Critical Rendering Path: Rasterization

Rasterization is the process where the browser converts recorded display lists into actual pixels—bitmaps for software raster or GPU textures for hardware-accelerated paths. This stage marks the transition from abstract paint commands to concrete visual data. In Chromium, rasterization is managed by the compositor thread and executed by worker threads, ensuring smooth interactions even when the main thread is saturated with JavaScript or layout work.

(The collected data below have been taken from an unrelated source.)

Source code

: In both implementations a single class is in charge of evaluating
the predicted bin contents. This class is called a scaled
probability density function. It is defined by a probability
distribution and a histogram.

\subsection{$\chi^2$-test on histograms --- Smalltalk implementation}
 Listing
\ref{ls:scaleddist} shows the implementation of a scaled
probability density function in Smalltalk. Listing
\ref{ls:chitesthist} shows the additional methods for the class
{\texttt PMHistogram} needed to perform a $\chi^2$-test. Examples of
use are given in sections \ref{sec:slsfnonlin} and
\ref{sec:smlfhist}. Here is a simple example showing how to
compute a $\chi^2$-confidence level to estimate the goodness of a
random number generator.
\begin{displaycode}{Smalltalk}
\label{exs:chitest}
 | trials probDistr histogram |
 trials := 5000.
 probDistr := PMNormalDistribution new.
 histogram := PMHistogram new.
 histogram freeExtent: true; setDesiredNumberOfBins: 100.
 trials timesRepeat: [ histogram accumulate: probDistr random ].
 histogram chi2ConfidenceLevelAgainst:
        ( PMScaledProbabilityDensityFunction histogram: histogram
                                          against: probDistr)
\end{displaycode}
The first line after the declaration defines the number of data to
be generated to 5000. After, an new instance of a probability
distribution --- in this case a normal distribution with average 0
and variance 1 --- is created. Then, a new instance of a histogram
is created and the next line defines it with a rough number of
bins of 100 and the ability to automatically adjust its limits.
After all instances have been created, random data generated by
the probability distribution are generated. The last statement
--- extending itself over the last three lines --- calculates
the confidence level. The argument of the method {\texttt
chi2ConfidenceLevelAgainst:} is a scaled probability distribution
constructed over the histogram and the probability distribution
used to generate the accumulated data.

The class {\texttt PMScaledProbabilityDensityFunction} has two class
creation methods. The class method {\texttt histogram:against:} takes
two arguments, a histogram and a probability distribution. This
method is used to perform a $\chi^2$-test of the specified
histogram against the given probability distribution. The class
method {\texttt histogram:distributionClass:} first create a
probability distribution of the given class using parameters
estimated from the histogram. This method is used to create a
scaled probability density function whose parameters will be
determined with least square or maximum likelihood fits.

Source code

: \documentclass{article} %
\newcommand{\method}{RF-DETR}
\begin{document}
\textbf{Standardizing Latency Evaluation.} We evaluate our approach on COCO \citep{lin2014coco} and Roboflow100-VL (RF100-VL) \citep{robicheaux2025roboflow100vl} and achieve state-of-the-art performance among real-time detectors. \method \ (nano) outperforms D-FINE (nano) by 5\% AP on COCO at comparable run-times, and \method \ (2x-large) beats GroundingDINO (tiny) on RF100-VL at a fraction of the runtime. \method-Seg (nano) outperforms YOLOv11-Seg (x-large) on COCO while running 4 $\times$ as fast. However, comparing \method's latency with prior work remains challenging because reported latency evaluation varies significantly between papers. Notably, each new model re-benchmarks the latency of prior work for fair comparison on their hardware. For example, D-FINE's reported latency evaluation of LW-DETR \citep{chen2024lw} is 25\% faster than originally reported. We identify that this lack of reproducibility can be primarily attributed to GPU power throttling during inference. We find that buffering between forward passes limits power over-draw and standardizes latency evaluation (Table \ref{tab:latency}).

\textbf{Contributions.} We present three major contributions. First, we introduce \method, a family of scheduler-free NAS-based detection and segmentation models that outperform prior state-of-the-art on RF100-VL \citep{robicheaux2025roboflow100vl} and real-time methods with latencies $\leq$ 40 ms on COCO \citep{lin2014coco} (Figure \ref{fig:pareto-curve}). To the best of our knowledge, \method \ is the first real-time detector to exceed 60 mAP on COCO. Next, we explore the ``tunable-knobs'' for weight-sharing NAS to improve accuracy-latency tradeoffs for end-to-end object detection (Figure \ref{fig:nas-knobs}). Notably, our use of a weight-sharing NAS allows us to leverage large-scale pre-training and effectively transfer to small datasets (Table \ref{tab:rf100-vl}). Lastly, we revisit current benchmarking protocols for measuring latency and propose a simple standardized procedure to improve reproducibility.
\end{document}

The Rasterization Pipeline: Display lists flow from the main thread through tiling and scheduling on the compositor thread, then to worker threads for rasterization, with final textures consumed by the Viz process's display compositor.

Abstract

Rasterization converts display lists into pixels through a tiled, prioritized, multi-threaded architecture designed around three constraints: GPU memory is finite, users scroll faster than pixels can be drawn, and the main thread must remain free for JavaScript.

The Core Model:

Tiling: Layers are divided into fixed-size tiles (256×256 px for software, viewport-width × ¼ viewport-height for GPU raster) to bound memory usage and enable incremental rasterization
Dual-Tree Architecture: Pending tree rasterizes new content while active tree continues drawing—activation only occurs when tiles are ready, preventing checkerboard artifacts
Prioritization: Tiles are binned by urgency (NOW, SOON, EVENTUALLY, NEVER) based on viewport distance and scroll velocity, with GPU memory budget distributed in priority order
Out-of-Process Execution: The Viz process owns GPU resources; renderer processes serialize paint commands over IPC (Inter-Process Communication) for security isolation

The Evolution: Chromium is transitioning from Ganesh (OpenGL-centric, single-threaded) to Graphite (Vulkan/Metal/D3D12, multi-threaded with depth testing). Graphite achieves ~15% performance gains through reduced overdraw and pipeline pre-compilation.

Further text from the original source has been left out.